[Items from a data source]
*** Block opens ***

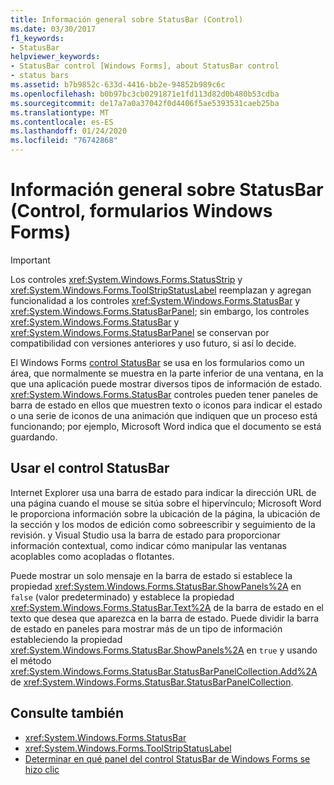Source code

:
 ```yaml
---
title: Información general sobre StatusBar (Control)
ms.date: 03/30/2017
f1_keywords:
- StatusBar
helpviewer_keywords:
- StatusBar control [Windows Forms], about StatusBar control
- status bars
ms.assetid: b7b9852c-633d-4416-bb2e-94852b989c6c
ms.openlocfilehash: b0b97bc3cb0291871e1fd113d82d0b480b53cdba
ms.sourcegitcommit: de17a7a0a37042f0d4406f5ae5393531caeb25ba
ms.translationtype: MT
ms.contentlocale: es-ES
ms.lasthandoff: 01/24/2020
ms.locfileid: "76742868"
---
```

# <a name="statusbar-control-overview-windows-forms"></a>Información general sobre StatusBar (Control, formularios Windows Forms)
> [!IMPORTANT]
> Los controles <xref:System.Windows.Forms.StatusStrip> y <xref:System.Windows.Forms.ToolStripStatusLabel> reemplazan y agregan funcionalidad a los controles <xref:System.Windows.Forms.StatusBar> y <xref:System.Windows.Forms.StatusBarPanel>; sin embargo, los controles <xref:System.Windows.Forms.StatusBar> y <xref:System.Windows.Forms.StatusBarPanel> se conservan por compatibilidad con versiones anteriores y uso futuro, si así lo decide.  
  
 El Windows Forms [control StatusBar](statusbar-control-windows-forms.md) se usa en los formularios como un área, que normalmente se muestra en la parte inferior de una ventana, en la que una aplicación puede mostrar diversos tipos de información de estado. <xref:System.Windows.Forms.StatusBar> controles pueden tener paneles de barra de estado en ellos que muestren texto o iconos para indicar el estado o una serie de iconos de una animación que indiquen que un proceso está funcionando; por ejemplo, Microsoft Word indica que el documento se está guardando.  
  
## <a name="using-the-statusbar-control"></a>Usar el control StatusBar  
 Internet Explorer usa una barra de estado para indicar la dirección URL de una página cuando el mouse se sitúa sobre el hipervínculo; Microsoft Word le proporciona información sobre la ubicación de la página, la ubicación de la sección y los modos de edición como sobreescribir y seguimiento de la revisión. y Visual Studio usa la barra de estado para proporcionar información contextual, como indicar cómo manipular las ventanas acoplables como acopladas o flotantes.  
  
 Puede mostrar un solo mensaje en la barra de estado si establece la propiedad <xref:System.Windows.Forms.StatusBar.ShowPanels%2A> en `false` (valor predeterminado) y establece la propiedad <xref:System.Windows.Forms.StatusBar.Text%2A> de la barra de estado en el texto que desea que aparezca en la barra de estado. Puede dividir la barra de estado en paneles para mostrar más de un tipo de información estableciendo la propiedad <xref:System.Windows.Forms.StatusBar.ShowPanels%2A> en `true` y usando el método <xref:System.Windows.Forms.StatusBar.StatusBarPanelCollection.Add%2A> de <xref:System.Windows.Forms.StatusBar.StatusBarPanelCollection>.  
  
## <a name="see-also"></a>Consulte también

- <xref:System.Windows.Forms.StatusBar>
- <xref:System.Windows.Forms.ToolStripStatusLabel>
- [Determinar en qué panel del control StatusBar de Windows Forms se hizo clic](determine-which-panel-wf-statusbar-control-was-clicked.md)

*** Block closes ***
*** Block opens ***

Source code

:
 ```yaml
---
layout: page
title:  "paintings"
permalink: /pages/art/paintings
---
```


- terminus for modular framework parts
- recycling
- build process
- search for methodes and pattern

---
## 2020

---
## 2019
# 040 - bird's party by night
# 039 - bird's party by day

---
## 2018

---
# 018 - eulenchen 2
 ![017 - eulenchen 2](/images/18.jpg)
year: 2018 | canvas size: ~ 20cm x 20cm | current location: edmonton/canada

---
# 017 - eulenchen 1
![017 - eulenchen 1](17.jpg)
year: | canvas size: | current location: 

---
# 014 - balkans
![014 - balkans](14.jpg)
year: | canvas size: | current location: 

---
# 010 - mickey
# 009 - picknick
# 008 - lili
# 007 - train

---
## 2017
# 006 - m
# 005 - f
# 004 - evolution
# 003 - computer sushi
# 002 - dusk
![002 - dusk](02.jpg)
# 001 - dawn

*** Block closes ***
*** Block opens ***

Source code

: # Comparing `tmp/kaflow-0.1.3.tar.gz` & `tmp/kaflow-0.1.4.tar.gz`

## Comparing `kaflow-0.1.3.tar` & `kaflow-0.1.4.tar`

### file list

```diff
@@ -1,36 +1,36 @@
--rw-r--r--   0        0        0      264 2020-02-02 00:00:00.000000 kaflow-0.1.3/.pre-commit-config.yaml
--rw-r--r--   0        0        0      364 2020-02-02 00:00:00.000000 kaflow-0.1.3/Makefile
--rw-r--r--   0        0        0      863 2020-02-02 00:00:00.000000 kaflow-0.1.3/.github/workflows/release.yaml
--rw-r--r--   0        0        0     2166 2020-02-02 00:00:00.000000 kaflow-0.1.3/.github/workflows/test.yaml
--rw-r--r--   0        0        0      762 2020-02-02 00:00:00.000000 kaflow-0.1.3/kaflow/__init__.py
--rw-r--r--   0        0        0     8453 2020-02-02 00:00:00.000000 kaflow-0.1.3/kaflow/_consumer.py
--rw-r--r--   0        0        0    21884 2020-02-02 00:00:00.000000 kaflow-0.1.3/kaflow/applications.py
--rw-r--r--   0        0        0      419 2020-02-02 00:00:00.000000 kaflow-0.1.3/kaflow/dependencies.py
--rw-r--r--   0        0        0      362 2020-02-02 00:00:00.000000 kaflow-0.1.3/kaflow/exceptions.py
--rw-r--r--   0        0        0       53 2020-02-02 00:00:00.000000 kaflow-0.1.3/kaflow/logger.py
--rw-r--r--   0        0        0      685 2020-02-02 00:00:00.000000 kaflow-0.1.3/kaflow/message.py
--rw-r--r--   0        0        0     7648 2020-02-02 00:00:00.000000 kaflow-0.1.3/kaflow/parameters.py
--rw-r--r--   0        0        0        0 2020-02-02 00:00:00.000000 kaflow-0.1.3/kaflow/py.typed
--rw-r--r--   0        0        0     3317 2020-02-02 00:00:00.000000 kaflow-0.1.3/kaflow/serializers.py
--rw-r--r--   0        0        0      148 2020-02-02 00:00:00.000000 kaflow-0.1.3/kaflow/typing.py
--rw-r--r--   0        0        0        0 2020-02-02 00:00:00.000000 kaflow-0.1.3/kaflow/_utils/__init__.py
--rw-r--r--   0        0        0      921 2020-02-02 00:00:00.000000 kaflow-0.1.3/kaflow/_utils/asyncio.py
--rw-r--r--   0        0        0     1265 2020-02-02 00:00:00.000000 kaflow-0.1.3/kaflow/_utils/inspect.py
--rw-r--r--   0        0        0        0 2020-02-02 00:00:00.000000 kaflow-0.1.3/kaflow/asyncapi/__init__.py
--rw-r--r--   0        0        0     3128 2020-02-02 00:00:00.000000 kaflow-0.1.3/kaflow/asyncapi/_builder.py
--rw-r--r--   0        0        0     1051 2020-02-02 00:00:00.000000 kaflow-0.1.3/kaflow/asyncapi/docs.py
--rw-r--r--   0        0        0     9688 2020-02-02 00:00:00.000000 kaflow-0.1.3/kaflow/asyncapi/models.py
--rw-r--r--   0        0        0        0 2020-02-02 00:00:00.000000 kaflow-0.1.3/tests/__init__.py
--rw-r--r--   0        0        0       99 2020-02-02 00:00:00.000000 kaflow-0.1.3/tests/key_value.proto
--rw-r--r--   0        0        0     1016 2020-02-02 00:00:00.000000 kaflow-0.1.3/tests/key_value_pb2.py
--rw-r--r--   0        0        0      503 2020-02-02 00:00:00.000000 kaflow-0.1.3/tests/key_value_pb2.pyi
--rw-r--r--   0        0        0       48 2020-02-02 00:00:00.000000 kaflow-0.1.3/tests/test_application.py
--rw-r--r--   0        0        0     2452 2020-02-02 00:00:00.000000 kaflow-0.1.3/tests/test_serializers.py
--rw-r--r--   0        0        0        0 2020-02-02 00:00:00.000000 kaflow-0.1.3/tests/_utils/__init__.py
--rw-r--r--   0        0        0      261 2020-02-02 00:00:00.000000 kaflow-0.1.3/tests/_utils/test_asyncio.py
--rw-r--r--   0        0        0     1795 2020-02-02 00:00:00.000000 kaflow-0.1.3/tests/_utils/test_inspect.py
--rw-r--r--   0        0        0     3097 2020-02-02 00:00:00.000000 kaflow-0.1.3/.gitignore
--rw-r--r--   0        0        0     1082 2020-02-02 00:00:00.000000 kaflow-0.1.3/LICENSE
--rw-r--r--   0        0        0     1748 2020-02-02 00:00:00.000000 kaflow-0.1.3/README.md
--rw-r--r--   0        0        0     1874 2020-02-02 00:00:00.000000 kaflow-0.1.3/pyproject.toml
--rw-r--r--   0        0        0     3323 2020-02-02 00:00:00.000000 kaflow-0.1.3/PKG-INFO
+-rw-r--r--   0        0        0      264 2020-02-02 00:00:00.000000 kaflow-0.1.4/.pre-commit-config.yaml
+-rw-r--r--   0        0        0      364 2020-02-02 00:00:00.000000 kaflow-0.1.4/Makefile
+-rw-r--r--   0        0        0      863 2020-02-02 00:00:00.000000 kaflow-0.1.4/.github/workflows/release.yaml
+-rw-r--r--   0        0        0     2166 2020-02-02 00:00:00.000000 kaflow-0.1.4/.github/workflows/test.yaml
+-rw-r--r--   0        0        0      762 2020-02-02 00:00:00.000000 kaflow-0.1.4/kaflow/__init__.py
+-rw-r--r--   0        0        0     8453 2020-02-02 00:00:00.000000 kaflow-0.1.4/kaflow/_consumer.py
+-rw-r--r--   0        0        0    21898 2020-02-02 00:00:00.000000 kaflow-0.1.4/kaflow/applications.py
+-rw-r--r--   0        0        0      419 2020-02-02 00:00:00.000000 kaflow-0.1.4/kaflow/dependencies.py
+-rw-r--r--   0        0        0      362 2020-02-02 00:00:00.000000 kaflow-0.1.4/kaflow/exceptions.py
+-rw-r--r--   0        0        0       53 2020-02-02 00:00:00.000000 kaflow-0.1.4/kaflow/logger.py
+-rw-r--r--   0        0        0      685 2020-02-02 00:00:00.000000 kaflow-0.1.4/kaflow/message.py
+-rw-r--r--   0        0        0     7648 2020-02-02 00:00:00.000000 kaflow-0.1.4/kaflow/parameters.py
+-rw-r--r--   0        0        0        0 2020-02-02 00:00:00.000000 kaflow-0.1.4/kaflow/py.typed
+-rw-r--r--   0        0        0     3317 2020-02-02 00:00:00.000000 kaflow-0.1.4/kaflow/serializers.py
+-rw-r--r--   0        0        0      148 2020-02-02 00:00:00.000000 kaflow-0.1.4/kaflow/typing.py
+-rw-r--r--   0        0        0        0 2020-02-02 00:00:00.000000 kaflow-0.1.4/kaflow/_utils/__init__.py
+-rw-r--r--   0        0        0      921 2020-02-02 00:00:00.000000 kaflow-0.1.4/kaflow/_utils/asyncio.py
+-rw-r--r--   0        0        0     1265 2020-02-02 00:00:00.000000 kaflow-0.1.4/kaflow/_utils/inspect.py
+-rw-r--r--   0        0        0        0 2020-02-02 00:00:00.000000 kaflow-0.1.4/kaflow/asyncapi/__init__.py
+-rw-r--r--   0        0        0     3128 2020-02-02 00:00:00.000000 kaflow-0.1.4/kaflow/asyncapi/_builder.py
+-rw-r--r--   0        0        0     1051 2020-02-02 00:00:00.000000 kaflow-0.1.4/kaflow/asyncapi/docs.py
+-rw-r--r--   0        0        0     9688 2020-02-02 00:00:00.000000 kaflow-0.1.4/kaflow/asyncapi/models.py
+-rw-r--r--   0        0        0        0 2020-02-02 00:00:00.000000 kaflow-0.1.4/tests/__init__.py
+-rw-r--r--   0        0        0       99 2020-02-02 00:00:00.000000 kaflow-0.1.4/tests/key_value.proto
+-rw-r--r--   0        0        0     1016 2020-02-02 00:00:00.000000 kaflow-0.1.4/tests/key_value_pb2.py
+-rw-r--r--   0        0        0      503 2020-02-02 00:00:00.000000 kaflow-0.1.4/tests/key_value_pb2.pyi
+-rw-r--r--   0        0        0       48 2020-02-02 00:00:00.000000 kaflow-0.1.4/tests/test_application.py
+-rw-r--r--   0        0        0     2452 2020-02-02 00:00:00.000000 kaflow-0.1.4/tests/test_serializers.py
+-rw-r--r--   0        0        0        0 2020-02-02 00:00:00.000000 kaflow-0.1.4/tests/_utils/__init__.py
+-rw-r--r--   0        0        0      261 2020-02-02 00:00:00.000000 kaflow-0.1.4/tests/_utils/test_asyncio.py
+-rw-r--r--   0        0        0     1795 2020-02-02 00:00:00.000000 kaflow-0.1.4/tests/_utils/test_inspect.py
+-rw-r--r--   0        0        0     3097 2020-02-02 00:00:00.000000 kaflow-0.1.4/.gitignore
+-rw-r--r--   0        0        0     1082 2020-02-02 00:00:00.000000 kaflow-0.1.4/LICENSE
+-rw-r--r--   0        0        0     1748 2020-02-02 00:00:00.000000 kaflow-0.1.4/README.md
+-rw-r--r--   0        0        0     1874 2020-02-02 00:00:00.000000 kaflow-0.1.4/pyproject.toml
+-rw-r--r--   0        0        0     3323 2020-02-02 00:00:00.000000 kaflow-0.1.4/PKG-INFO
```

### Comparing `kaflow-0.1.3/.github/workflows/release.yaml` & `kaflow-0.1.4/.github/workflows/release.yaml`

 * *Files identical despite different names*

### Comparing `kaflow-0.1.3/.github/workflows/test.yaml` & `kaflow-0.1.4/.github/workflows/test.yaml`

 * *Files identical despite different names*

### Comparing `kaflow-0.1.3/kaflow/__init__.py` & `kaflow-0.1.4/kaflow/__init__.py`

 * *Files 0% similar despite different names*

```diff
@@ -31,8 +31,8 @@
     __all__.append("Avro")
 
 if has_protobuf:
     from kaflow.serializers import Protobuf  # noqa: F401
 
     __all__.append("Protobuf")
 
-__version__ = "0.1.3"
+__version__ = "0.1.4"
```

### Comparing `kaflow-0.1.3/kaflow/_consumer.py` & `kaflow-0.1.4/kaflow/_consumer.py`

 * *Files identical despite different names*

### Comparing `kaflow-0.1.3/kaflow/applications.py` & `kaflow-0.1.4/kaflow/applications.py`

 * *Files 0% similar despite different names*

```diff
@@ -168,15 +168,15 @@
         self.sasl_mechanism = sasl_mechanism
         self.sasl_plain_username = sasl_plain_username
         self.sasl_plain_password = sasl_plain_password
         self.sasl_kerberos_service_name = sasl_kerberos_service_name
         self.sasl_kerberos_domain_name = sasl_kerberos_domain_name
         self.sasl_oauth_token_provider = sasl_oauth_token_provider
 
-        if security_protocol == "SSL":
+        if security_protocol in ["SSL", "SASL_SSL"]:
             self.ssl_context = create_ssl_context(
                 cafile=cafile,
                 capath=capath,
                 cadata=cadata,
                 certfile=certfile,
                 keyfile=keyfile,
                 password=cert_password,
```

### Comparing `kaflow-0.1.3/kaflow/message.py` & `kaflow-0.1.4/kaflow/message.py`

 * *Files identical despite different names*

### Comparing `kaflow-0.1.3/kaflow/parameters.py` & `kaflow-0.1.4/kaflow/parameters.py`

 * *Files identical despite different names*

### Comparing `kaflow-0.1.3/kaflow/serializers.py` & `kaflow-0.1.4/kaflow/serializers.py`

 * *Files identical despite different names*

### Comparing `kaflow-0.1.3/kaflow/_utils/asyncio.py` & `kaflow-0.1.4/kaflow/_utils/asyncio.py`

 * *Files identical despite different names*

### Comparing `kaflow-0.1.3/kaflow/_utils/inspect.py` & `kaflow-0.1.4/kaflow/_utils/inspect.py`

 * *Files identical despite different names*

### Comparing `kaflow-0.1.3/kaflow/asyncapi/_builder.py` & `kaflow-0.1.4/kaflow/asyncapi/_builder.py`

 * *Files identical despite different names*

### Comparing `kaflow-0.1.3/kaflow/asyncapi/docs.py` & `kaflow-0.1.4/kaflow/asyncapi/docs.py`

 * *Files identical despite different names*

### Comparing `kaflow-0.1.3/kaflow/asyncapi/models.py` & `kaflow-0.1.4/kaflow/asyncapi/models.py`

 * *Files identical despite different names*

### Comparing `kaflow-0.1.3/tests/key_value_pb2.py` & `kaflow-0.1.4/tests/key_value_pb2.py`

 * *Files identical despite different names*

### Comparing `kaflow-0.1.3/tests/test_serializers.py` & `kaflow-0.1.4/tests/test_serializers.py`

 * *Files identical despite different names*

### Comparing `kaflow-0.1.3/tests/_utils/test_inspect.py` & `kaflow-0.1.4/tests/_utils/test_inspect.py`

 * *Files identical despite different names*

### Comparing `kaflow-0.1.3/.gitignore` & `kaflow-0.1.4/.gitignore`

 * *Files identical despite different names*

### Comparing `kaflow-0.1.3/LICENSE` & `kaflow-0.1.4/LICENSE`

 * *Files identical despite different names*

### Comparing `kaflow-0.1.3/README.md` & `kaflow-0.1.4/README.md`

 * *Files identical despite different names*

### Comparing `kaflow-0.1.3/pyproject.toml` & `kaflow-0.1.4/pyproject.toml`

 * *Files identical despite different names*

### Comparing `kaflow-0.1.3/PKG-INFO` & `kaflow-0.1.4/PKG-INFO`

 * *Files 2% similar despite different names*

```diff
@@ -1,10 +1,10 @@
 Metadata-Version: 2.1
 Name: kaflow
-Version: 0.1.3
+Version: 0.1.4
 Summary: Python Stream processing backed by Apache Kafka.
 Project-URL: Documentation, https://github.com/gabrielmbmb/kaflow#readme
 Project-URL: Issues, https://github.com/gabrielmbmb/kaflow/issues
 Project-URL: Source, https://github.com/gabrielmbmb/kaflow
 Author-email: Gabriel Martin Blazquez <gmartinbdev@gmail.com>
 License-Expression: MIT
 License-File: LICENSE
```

*** Block closes ***

• **ABOUT THIS TASK**
Filter the records above for the string "Makefile" and copy each matching line.

• **SOLUTION FOR THIS PROBLEM**
--rw-r--r--   0        0        0      364 2020-02-02 00:00:00.000000 kaflow-0.1.3/Makefile
+-rw-r--r--   0        0        0      364 2020-02-02 00:00:00.000000 kaflow-0.1.4/Makefile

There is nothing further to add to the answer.